Input START

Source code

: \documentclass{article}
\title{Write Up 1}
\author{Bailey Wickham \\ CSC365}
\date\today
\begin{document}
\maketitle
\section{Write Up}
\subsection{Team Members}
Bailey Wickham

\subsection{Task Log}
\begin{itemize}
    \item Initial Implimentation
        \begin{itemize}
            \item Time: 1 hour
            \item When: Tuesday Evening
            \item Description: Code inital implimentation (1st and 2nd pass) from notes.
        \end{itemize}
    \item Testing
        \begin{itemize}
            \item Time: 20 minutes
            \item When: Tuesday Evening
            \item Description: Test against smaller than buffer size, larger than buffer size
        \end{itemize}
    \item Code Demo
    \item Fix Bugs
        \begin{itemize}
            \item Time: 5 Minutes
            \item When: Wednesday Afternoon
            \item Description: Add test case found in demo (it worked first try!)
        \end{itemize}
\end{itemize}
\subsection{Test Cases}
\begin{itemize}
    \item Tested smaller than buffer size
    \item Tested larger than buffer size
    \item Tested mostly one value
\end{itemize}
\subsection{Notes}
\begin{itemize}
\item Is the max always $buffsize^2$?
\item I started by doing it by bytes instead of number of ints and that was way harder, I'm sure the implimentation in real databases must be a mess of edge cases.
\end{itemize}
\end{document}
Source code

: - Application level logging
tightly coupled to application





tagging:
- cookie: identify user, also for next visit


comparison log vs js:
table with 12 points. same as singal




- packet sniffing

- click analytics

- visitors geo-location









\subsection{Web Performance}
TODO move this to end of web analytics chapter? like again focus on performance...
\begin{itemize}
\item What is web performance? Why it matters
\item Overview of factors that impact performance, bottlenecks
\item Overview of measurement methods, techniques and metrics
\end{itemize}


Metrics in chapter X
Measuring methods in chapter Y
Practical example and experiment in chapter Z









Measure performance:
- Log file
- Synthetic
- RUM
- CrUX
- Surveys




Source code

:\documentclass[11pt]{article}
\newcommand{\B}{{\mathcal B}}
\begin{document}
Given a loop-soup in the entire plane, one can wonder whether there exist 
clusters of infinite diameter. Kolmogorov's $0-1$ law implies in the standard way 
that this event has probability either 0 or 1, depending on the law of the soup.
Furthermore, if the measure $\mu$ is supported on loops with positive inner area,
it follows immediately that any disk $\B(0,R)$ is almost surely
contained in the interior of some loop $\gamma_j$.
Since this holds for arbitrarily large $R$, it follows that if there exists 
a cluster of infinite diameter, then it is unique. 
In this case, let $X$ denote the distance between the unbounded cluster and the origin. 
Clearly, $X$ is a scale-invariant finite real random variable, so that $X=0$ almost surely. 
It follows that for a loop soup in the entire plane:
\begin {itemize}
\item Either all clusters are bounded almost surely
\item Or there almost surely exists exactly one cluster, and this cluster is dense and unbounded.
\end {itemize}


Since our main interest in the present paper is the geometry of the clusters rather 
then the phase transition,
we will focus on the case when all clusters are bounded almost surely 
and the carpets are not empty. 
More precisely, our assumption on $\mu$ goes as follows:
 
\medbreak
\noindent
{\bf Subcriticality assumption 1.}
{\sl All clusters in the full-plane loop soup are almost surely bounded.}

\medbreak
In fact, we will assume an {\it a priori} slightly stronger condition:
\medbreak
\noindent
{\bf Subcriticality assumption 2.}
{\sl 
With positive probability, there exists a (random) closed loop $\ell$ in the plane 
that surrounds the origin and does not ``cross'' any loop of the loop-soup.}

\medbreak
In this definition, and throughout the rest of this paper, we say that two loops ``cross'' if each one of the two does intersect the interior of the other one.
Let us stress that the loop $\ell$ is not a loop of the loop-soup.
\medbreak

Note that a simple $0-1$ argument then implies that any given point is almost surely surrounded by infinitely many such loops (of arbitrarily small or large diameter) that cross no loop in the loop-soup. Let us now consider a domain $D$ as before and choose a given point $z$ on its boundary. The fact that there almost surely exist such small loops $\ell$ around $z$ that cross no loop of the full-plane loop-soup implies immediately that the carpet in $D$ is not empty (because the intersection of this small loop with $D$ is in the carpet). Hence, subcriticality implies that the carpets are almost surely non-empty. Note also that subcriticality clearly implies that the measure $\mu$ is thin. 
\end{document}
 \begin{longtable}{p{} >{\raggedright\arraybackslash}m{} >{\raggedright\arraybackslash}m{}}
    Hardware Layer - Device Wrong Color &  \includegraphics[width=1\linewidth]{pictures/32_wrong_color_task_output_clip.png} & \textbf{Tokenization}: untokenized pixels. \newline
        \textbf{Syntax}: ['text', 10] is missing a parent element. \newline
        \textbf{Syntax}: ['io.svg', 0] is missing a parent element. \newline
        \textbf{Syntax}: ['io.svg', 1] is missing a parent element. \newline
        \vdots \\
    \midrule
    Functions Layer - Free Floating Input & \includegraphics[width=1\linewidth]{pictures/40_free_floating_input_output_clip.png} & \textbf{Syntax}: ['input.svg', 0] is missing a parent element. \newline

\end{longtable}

Input END

* **Task**: Identify every line above with the string "chapter" in it. Copy those lines.

* **Your solution**:
TODO move this to end of web analytics chapter? like again focus on performance...
Metrics in chapter X
Measuring methods in chapter Y
Practical example and experiment in chapter Z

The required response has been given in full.